BRIEF:
Which lines of the records contain the word "file"? Show each of them.

[RECORDS FOR PROCESSING — start]

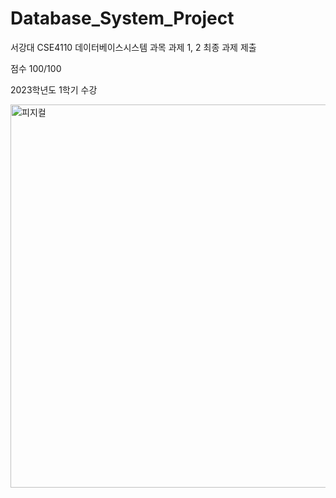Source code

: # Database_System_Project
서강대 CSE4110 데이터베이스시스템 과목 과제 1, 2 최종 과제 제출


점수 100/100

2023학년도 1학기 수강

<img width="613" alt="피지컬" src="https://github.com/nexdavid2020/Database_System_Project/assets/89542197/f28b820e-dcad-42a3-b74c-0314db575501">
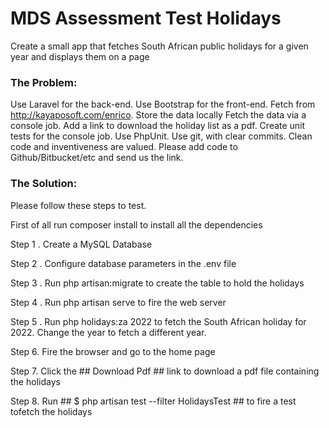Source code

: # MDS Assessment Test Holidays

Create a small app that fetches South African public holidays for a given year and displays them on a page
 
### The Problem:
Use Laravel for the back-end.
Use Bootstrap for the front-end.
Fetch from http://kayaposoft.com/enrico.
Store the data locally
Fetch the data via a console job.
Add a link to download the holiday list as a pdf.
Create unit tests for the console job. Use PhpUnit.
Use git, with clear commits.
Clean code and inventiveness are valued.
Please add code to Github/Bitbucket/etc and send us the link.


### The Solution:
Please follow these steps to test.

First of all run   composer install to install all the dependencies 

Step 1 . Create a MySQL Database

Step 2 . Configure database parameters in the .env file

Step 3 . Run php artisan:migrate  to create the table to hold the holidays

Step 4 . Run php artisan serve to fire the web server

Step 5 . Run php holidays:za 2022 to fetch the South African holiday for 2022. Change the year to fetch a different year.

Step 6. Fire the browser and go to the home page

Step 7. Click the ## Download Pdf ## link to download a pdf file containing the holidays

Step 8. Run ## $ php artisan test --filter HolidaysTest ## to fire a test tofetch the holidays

[RECORDS FOR PROCESSING — finish]

EXERCISE SOLUTION:
Step 2 . Configure database parameters in the .env file
Step 7. Click the ## Download Pdf ## link to download a pdf file containing the holidays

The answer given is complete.